The Fair Scheduler arose out of Facebook’s need to share its data warehouse between multiple users. Facebook started using Hadoop to manage the large amounts of content and log data it accumulated every day. Initially, there were only a few jobs that needed to run on the data each day to build reports. However, as other groups within Facebook started to use Hadoop, the number of production jobs increased. In addition, analysts started using the data warehouse for ad-hoc queries through Hive (Facebook’s SQL-like query language for Hadoop), and more large batch jobs were submitted as developers experimented with the data set. Facebook’s data team considered building a separate cluster for the production jobs, but saw that this would be extremely expensive, as data would have to be replicated and the utilization on both clusters would be low. Instead, Facebook built the Fair Scheduler, which allocates resources evenly between multiple jobs and also supports capacity guarantees for production jobs. The Fair Scheduler is based on three concepts:
- Jobs are placed into named “pools” based on a configurable attribute such as user name, Unix group, or specifically tagging a job as being in a particular pool through its jobconf.

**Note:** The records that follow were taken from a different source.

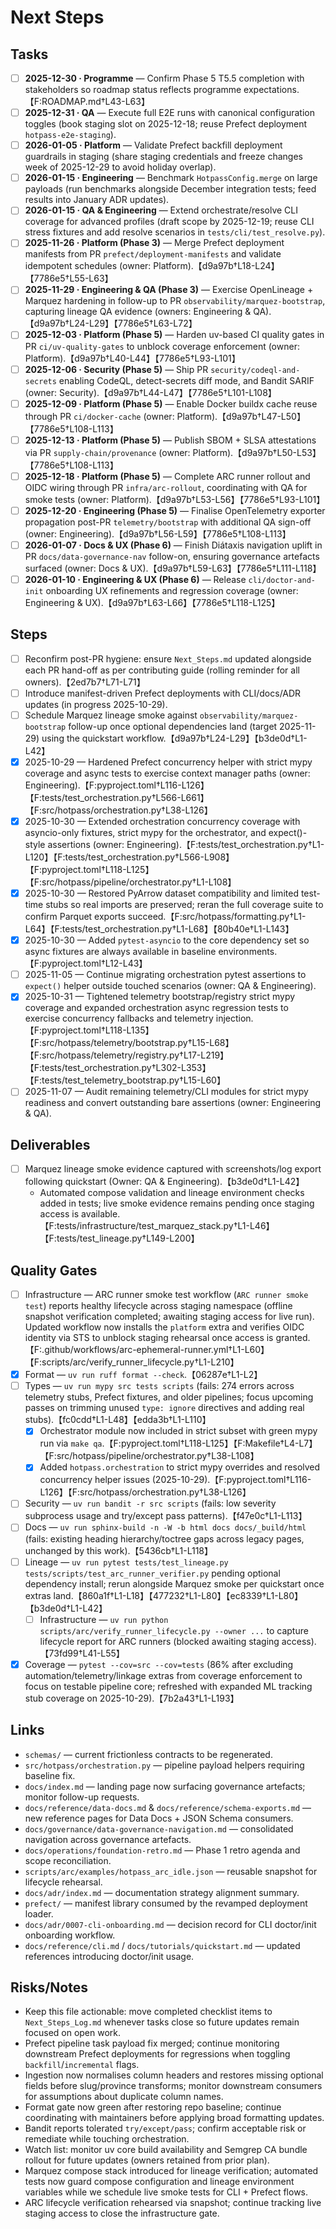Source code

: # Next Steps

## Tasks

- [ ] **2025-12-30 · Programme** — Confirm Phase 5 T5.5 completion with stakeholders so roadmap status reflects programme expectations.【F:ROADMAP.md†L43-L63】
- [ ] **2025-12-31 · QA** — Execute full E2E runs with canonical configuration toggles (book staging slot on 2025-12-18; reuse Prefect deployment `hotpass-e2e-staging`).
- [ ] **2026-01-05 · Platform** — Validate Prefect backfill deployment guardrails in staging (share staging credentials and freeze changes week of 2025-12-29 to avoid holiday overlap).
- [ ] **2026-01-15 · Engineering** — Benchmark `HotpassConfig.merge` on large payloads (run benchmarks alongside December integration tests; feed results into January ADR updates).
- [ ] **2026-01-15 · QA & Engineering** — Extend orchestrate/resolve CLI coverage for advanced profiles (draft scope by 2025-12-19; reuse CLI stress fixtures and add resolve scenarios in `tests/cli/test_resolve.py`).
- [ ] **2025-11-26 · Platform (Phase 3)** — Merge Prefect deployment manifests from PR `prefect/deployment-manifests` and validate idempotent schedules (owner: Platform).【d9a97b†L18-L24】【7786e5†L55-L63】
- [ ] **2025-11-29 · Engineering & QA (Phase 3)** — Exercise OpenLineage + Marquez hardening in follow-up to PR `observability/marquez-bootstrap`, capturing lineage QA evidence (owners: Engineering & QA).【d9a97b†L24-L29】【7786e5†L63-L72】
- [ ] **2025-12-03 · Platform (Phase 5)** — Harden uv-based CI quality gates in PR `ci/uv-quality-gates` to unblock coverage enforcement (owner: Platform).【d9a97b†L40-L44】【7786e5†L93-L101】
- [ ] **2025-12-06 · Security (Phase 5)** — Ship PR `security/codeql-and-secrets` enabling CodeQL, detect-secrets diff mode, and Bandit SARIF (owner: Security).【d9a97b†L44-L47】【7786e5†L101-L108】
- [ ] **2025-12-09 · Platform (Phase 5)** — Enable Docker buildx cache reuse through PR `ci/docker-cache` (owner: Platform).【d9a97b†L47-L50】【7786e5†L108-L113】
- [ ] **2025-12-13 · Platform (Phase 5)** — Publish SBOM + SLSA attestations via PR `supply-chain/provenance` (owner: Platform).【d9a97b†L50-L53】【7786e5†L108-L113】
- [ ] **2025-12-18 · Platform (Phase 5)** — Complete ARC runner rollout and OIDC wiring through PR `infra/arc-rollout`, coordinating with QA for smoke tests (owner: Platform).【d9a97b†L53-L56】【7786e5†L93-L101】
- [ ] **2025-12-20 · Engineering (Phase 5)** — Finalise OpenTelemetry exporter propagation post-PR `telemetry/bootstrap` with additional QA sign-off (owner: Engineering).【d9a97b†L56-L59】【7786e5†L108-L113】
- [ ] **2026-01-07 · Docs & UX (Phase 6)** — Finish Diátaxis navigation uplift in PR `docs/data-governance-nav` follow-on, ensuring governance artefacts surfaced (owner: Docs & UX).【d9a97b†L59-L63】【7786e5†L111-L118】
- [ ] **2026-01-10 · Engineering & UX (Phase 6)** — Release `cli/doctor-and-init` onboarding UX refinements and regression coverage (owner: Engineering & UX).【d9a97b†L63-L66】【7786e5†L118-L125】

## Steps

- [ ] Reconfirm post-PR hygiene: ensure `Next_Steps.md` updated alongside each PR hand-off as per contributing guide (rolling reminder for all owners).【2ed7b7†L71-L71】
- [ ] Introduce manifest-driven Prefect deployments with CLI/docs/ADR updates (in progress 2025-10-29).
- [ ] Schedule Marquez lineage smoke against `observability/marquez-bootstrap` follow-up once optional dependencies land (target 2025-11-29) using the quickstart workflow.【d9a97b†L24-L29】【b3de0d†L1-L42】
- [x] 2025-10-29 — Hardened Prefect concurrency helper with strict mypy coverage and async tests to exercise context manager paths (owner: Engineering).【F:pyproject.toml†L116-L126】【F:tests/test_orchestration.py†L566-L661】【F:src/hotpass/orchestration.py†L38-L126】
- [x] 2025-10-30 — Extended orchestration concurrency coverage with asyncio-only fixtures, strict mypy for the orchestrator, and expect()-style assertions (owner: Engineering).【F:tests/test_orchestration.py†L1-L120】【F:tests/test_orchestration.py†L566-L908】【F:pyproject.toml†L118-L125】【F:src/hotpass/pipeline/orchestrator.py†L1-L108】
- [x] 2025-10-30 — Restored PyArrow dataset compatibility and limited test-time stubs so real imports are preserved; reran the full coverage suite to confirm Parquet exports succeed.【F:src/hotpass/formatting.py†L1-L64】【F:tests/test_orchestration.py†L1-L68】【80b40e†L1-L143】
- [x] 2025-10-30 — Added `pytest-asyncio` to the core dependency set so async fixtures are always available in baseline environments.【F:pyproject.toml†L12-L43】
- [ ] 2025-11-05 — Continue migrating orchestration pytest assertions to `expect()` helper outside touched scenarios (owner: QA & Engineering).
- [x] 2025-10-31 — Tightened telemetry bootstrap/registry strict mypy coverage and expanded orchestration async regression tests to exercise concurrency fallbacks and telemetry injection.【F:pyproject.toml†L118-L135】【F:src/hotpass/telemetry/bootstrap.py†L15-L68】【F:src/hotpass/telemetry/registry.py†L17-L219】【F:tests/test_orchestration.py†L302-L353】【F:tests/test_telemetry_bootstrap.py†L15-L60】
- [ ] 2025-11-07 — Audit remaining telemetry/CLI modules for strict mypy readiness and convert outstanding bare assertions (owner: Engineering & QA).

## Deliverables

- [ ] Marquez lineage smoke evidence captured with screenshots/log export following quickstart (Owner: QA & Engineering).【b3de0d†L1-L42】
  - Automated compose validation and lineage environment checks added in tests; live smoke evidence remains pending once staging access is available.【F:tests/infrastructure/test_marquez_stack.py†L1-L46】【F:tests/test_lineage.py†L149-L200】

## Quality Gates

- [ ] Infrastructure — ARC runner smoke test workflow (`ARC runner smoke test`) reports healthy lifecycle across staging namespace (offline snapshot verification completed; awaiting staging access for live run). Updated workflow now installs the `platform` extra and verifies OIDC identity via STS to unblock staging rehearsal once access is granted.【F:.github/workflows/arc-ephemeral-runner.yml†L1-L60】【F:scripts/arc/verify_runner_lifecycle.py†L1-L210】
- [x] Format — `uv run ruff format --check`.【06287e†L1-L2】
- [ ] Types — `uv run mypy src tests scripts` (fails: 274 errors across telemetry stubs, Prefect fixtures, and older pipelines; focus upcoming passes on trimming unused `type: ignore` directives and adding real stubs).【fc0cdd†L1-L48】【edda3b†L1-L110】
  - [x] Orchestrator module now included in strict subset with green mypy run via `make qa`.【F:pyproject.toml†L118-L125】【F:Makefile†L4-L7】【F:src/hotpass/pipeline/orchestrator.py†L38-L108】
  - [x] Added `hotpass.orchestration` to strict mypy overrides and resolved concurrency helper issues (2025-10-29).【F:pyproject.toml†L116-L126】【F:src/hotpass/orchestration.py†L38-L126】
- [ ] Security — `uv run bandit -r src scripts` (fails: low severity subprocess usage and try/except pass patterns).【f47e0c†L1-L113】
- [ ] Docs — `uv run sphinx-build -n -W -b html docs docs/_build/html` (fails: existing heading hierarchy/toctree gaps across legacy pages, unchanged by this work).【5436cb†L1-L118】
- [ ] Lineage — `uv run pytest tests/test_lineage.py tests/scripts/test_arc_runner_verifier.py` pending optional dependency install; rerun alongside Marquez smoke per quickstart once extras land.【860a1f†L1-L18】【477232†L1-L80】【ec8339†L1-L80】【b3de0d†L1-L42】
  - [ ] Infrastructure — `uv run python scripts/arc/verify_runner_lifecycle.py --owner ...` to capture lifecycle report for ARC runners (blocked awaiting staging access).【73fd99†L41-L55】
- [x] Coverage — `pytest --cov=src --cov=tests` (86% after excluding automation/telemetry/linkage extras from coverage enforcement to focus on testable pipeline core; refreshed with expanded ML tracking stub coverage on 2025-10-29).【7b2a43†L1-L193】

## Links

- `schemas/` — current frictionless contracts to be regenerated.
- `src/hotpass/orchestration.py` — pipeline payload helpers requiring baseline fix.
- `docs/index.md` — landing page now surfacing governance artefacts; monitor follow-up requests.
- `docs/reference/data-docs.md` & `docs/reference/schema-exports.md` — new reference pages for Data Docs + JSON Schema consumers.
- `docs/governance/data-governance-navigation.md` — consolidated navigation across governance artefacts.
- `docs/operations/foundation-retro.md` — Phase 1 retro agenda and scope reconciliation.
- `scripts/arc/examples/hotpass_arc_idle.json` — reusable snapshot for lifecycle rehearsal.
- `docs/adr/index.md` — documentation strategy alignment summary.
- `prefect/` — manifest library consumed by the revamped deployment loader.
- `docs/adr/0007-cli-onboarding.md` — decision record for CLI doctor/init onboarding workflow.
- `docs/reference/cli.md` / `docs/tutorials/quickstart.md` — updated references introducing doctor/init usage.

## Risks/Notes

- Keep this file actionable: move completed checklist items to `Next_Steps_Log.md` whenever tasks close so future updates remain focused on open work.
- Prefect pipeline task payload fix merged; continue monitoring downstream Prefect deployments for regressions when toggling `backfill`/`incremental` flags.
- Ingestion now normalises column headers and restores missing optional fields before slug/province transforms; monitor downstream consumers for assumptions about duplicate column names.
- Format gate now green after restoring repo baseline; continue coordinating with maintainers before applying broad formatting updates.
- Bandit reports tolerated `try/except/pass`; confirm acceptable risk or remediate while touching orchestration.
- Watch list: monitor uv core build availability and Semgrep CA bundle rollout for future updates (owners retained from prior plan).
- Marquez compose stack introduced for lineage verification; automated tests now guard compose configuration and lineage environment variables while we schedule live smoke tests for CLI + Prefect flows.
- ARC lifecycle verification rehearsed via snapshot; continue tracking live staging access to close the infrastructure gate.
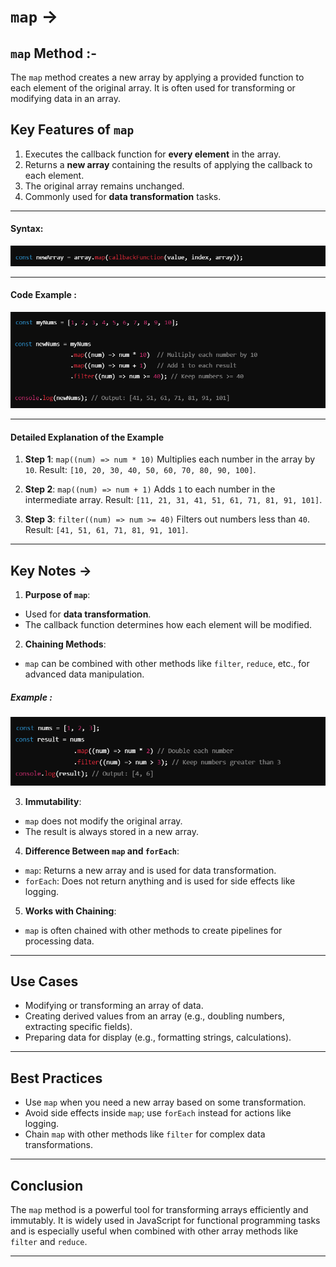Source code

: # `map` ->

## `map` Method :-
The `map` method creates a new array by applying a provided function to each element of the original array. It is often used for transforming or modifying data in an array.

## Key Features of `map`
1. Executes the callback function for **every element** in the array.
2. Returns a **new array** containing the results of applying the callback to each element.
3. The original array remains unchanged.
4. Commonly used for **data transformation** tasks.

__________________________________________________________________________________________________________________________________

#### Syntax:
![alt text](../Images/image-191.png)

_________________________________________________________________________________________________________________________________

#### Code Example :
![alt text](../Images/image-192.png)

_________________________________________________________________________________________________________________________________

#### Detailed Explanation of the Example

1. **Step 1**: `map((num) => num * 10)`
Multiplies each number in the array by `10`.
Result: `[10, 20, 30, 40, 50, 60, 70, 80, 90, 100]`.

2. **Step 2**: `map((num) => num + 1)`
Adds `1` to each number in the intermediate array.
Result: `[11, 21, 31, 41, 51, 61, 71, 81, 91, 101]`.

3. **Step 3**: `filter((num) => num >= 40)`
Filters out numbers less than `40`.
Result: `[41, 51, 61, 71, 81, 91, 101]`.

________________________________________________________________________________________________________________________________

## Key Notes ->

1. **Purpose of `map`**:
- Used for **data transformation**.
- The callback function determines how each element will be modified.

2. **Chaining Methods**:
- `map` can be combined with other methods like `filter`, `reduce`, etc., for advanced data manipulation.
##### Example :
![alt text](../Images/image-193.png)

3. **Immutability**:
- `map` does not modify the original array.
- The result is always stored in a new array.

4. **Difference Between `map` and `forEach`**:
- `map`: Returns a new array and is used for data transformation.
- `forEach`: Does not return anything and is used for side effects like logging.

5. **Works with Chaining**:
- `map` is often chained with other methods to create pipelines for processing data.

__________________________________________________________________________________________________________________________________

## Use Cases
- Modifying or transforming an array of data.
- Creating derived values from an array (e.g., doubling numbers, extracting specific fields).
- Preparing data for display (e.g., formatting strings, calculations).

_________________________________________________________________________________________________________________________________

## Best Practices
- Use `map` when you need a new array based on some transformation.
- Avoid side effects inside `map`; use `forEach` instead for actions like logging.
- Chain `map` with other methods like `filter` for complex data transformations.

_________________________________________________________________________________________________________________________________

## Conclusion
The `map` method is a powerful tool for transforming arrays efficiently and immutably. It is widely used in JavaScript for functional programming tasks and is especially useful when combined with other array methods like `filter` and `reduce`.

__________________________________________________________________________________________________________________________________
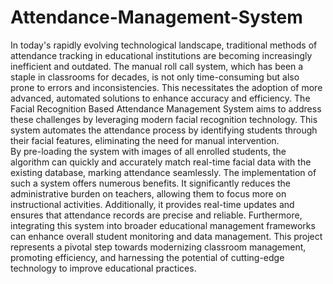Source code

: # Attendance-Management-System
In today's rapidly evolving technological landscape, traditional methods of attendance tracking in 
educational institutions are becoming increasingly inefficient and outdated. The manual roll call 
system, which has been a staple in classrooms for decades, is not only time-consuming but also prone 
to errors and inconsistencies. This necessitates the adoption of more advanced, automated solutions 
to enhance accuracy and efficiency. 
The Facial Recognition Based Attendance Management System aims to address these challenges by 
leveraging modern facial recognition technology. This system automates the attendance process by 
identifying students through their facial features, eliminating the need for manual intervention.  
By pre-loading the system with images of all enrolled students, the algorithm can quickly and 
accurately match real-time facial data with the existing database, marking attendance seamlessly. 
The implementation of such a system offers numerous benefits. It significantly reduces the 
administrative burden on teachers, allowing them to focus more on instructional activities. 
Additionally, it provides real-time updates and ensures that attendance records are precise and 
reliable. Furthermore, integrating this system into broader educational management frameworks can 
enhance overall student monitoring and data management. 
This project represents a pivotal step towards modernizing classroom management, promoting 
efficiency, and harnessing the potential of cutting-edge technology to improve educational practices.
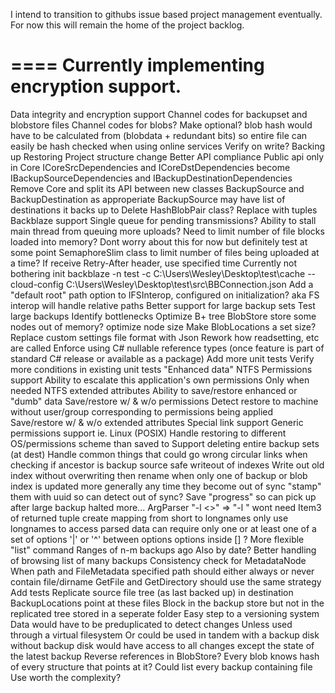 I intend to transition to githubs issue based project management eventually. 
For now this will remain the home of the project backlog.

====
Currently implementing encryption support.
====
Data integrity and encryption support
	Channel codes for backupset and blobstore files
	Channel codes for blobs?
		Make optional?
		blob hash would have to be calculated from (blobdata + redundant bits) so entire file can easily be hash checked when using online services
	Verify on write?
		Backing up
		Restoring
Project structure change
	Better API compliance
		Public api only in Core
	ICoreSrcDependencies and ICoreDstDependencies become IBackupSourceDependencies and IBackupDestinationDependencies
	Remove Core and split its API between new classes BackupSource and BackupDestination as approperiate
		BackupSource may have list of destinations it backs up to
Delete HashBlobPair class?
	Replace with tuples
Backblaze support
	Single queue for pending transmissions?
	Ability to stall main thread from queuing more uploads?
		Need to limit number of file blocks loaded into memory?
			Dont worry about this for now but definitely test at some point
			SemaphoreSlim class to limit number of files being uploaded at a time?
	If receive Retry-After header, use specified time
		Currently not bothering
	init backblaze -n test -c C:\Users\Wesley\Desktop\test\cache --cloud-config C:\Users\Wesley\Desktop\test\src\BBConnection.json
Add a "default root" path option to IFSInterop, configured on initialization?
	aka FS interop will handle relative paths
Better support for large backup sets
	Test large backups
		Identify bottlenecks
	Optimize B+ tree BlobStore
		store some nodes out of memory?
		optimize node size
			Make BlobLocations a set size?
Replace custom settings file format with Json
	Rework how readsetting, etc are called
Enforce using C# nullable reference types
	(once feature is part of standard C# release or available as a package)
Add more unit tests
	Verify more conditions in existing unit tests
"Enhanced data"
	NTFS Permissions support
		Ability to escalate this application's own permissions
			Only when needed
	NTFS extended attributes
	Ability to save/restore enhanced or "dumb" data
		Save/restore w/ & w/o permissions
			Detect restore to machine without user/group corresponding to permissions being applied
		Save/restore w/ & w/o extended attributes
	Special link support
	Generic permissions support ie. Linux (POSIX)
		Handle restoring to different OS/permissions scheme than saved to
Support deleting entire backup sets (at dest)
Handle common things that could go wrong
	circular links when checking if ancestor is backup source
	safe writeout of indexes
		Write out old index without overwriting then rename
	when only one of backup or blob index is updated
		more generally any time they become out of sync
			"stamp" them with uuid so can detect out of sync?
	Save "progress" so can pick up after large backup halted
	more...
ArgParser
	"-l <>" => "-l <longname>"
		wont need Item3 of returned tuple
		create mapping from short to longnames
			only use longnames to access parsed data
	can require only one or at least one of a set of options
		'|' or '^' between options
		options inside [] ?
More flexible "list" command
	Ranges of n-m backups ago
		Also by date?
	Better handling of browsing list of many backups
Consistency check for MetadataNode
	When path and FileMetadata specified path should either always or never contain file/dirname
	GetFile and GetDirectory should use the same strategy
	Add tests
Replicate source file tree (as last backed up) in destination
	BackupLocations point at these files
	Block in the backup store but not in the replicated tree stored in a seperate folder
	Easy step to a versioning system
		Data would have to be preduplicated to detect changes
			Unless used through a virtual filesystem
			Or could be used in tandem with a backup disk
				without backup disk would have access to all changes except the state of the latest backup
Reverse references in BlobStore?
	Every blob knows hash of every structure that points at it?
	Could list every backup containing file
	Use worth the complexity?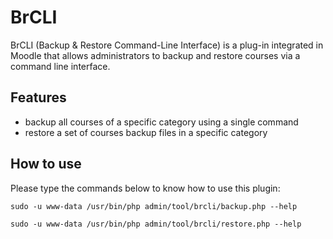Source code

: # BrCLI
BrCLI (Backup & Restore Command-Line Interface) is a plug-in integrated in Moodle that allows administrators to backup and restore courses via a command line interface.

## Features
* backup all courses of a specific category using a single command
* restore a set of courses backup files in a specific category

## How to use
Please type the commands below to know how to use this plugin:

`sudo -u www-data /usr/bin/php admin/tool/brcli/backup.php --help`

`sudo -u www-data /usr/bin/php admin/tool/brcli/restore.php --help`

- Each pool can have a “guaranteed capacity” that is specified through a config file, which gives a minimum number of map slots and reduce slots to allocate to the pool. When there are pending jobs in the pool, it gets at least this many slots, but if it has no jobs, the slots can be used by other pools.
- Excess capacity that is not going toward a pool’s minimum is allocated between jobs using fair sharing. Fair sharing ensures that over time, each job receives roughly the same amount of resources. This means that shorter jobs will finish quickly, while longer jobs are guaranteed not to get starved.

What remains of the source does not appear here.